Ascend was integrated with the Princeton Piton multicore processor and
RIFFLE MIT VERIFICATION
Ascend uses Path ORAM with optimizations and integrity verification to obfuscate memory address patterns. Prior projects at the intersection of applied cryptography and computer architecture in my group include designing a secure processor Ascend that allows untrusted programs to compute on encrypted data from a client without leaking information about the data. Our work in Byzantine Broadcast (BB) resulted in sublinear-time protocols under dishonest majority for static and strongly adaptive adversaries. We developed append only authenticated dictionaries that can be used to build transparency logs, scalable threshold cryptosystems, techniques for lightweight private similarity search, and cryptographically-verified databases. Recent work: My group pointed out vulnerabilities in anonymizing networks, including using deep learning for website fingerprinting, and designed Riffle, Atom, Crossroads, and Spectrum, systems with strong anonymity. My current research interests are primarily in the areas of applied cryptography, computer security and computer architecture. I belong to the Computation Structures Group. The system isn't yet available for public use, but the researchers will present a paper describing their work at the Privacy Enhancing Technologies Symposium in Germany next week.MIT am an Edwin Sibley Webster Professor ofĮlectrical Engineering and Computer ScienceĬomputer Science and Artificial Intelligence Laboratory (CSAIL).

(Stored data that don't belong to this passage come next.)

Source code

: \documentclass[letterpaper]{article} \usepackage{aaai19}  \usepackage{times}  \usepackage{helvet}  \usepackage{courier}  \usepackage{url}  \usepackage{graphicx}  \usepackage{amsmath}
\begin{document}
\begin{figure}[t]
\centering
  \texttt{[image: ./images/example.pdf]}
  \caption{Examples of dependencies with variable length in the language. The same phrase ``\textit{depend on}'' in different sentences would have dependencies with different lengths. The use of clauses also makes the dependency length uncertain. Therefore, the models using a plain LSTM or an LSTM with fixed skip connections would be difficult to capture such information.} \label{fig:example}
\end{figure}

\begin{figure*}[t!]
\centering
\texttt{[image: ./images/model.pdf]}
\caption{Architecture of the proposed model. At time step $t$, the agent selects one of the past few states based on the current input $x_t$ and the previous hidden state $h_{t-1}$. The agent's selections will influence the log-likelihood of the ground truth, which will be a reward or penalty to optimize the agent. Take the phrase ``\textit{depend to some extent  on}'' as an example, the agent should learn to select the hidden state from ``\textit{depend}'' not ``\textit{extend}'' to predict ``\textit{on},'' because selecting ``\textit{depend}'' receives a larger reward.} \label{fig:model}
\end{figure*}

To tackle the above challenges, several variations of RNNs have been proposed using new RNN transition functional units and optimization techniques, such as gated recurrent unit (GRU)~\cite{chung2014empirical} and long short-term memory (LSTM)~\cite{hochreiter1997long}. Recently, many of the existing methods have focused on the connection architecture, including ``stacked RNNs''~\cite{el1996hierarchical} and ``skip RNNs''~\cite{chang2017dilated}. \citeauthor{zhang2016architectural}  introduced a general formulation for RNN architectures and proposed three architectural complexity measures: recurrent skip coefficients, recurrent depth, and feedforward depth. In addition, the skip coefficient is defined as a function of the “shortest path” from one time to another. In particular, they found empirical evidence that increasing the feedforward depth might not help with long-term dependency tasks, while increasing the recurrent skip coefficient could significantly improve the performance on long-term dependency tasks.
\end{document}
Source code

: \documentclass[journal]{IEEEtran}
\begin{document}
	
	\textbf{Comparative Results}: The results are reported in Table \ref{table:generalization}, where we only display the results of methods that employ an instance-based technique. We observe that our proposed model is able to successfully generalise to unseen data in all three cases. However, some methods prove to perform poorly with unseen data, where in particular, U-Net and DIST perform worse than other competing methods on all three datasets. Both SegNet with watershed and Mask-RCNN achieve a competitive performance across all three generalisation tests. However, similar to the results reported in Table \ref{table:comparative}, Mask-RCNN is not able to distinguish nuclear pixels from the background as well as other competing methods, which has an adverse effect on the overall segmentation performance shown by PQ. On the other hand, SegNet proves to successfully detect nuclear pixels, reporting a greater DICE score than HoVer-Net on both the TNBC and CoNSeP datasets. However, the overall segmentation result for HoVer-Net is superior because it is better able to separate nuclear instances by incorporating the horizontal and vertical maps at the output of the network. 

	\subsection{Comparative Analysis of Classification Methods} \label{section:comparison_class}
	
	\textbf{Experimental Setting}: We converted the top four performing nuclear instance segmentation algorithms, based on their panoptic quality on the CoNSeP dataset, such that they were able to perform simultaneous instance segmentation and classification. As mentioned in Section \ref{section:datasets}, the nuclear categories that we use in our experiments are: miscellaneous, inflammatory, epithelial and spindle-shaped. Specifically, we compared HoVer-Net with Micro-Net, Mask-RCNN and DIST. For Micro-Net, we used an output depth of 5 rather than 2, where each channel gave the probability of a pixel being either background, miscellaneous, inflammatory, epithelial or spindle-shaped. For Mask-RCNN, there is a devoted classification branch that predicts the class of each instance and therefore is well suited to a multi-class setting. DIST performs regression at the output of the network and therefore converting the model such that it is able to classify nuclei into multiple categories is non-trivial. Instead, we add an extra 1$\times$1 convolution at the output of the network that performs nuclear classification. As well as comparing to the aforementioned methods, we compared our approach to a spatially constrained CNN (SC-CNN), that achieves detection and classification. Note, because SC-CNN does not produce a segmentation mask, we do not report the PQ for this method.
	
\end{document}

Riffle was developed by researchers at MIT’s Computer Science and Artificial Intelligence Laboratory and the École Polytechnique Fédérale de Lausanne. In experiments, it required only one-tenth as much time as similarly secure experimental systems to transfer a large file between anonymous users. Meanwhile, Riffle also uses bandwidth much more efficiently than competing systems, its creators say. The overall result is that Riffle remains cryptographically secure as long as one server in the mixnet remains uncompromised, according to MIT. Verifiable shuffle keeps things secure while each user and each mixnet server agree upon a cryptographic key authentication encryption, which is much more efficient, then takes over for the remainder of the communication session. Essentially, it takes a two-pronged approach to validating the authenticity of messages using techniques called verifiable shuffle and authentication encryption. That's where Riffle's third protective measure comes in. Then it could passively track the one message that doesn’t follow its own prespecified route. If one has commandeered a mixnet router and wants to determine the destination of a particular message, for instance, it could simply replace all the other messages it receives with its own, bound for a single destination. But active adversaries, which can infiltrate servers with their own code, are another matter. A mixnet used with onion encryption is protected against passive adversaries, which can only observe network traffic.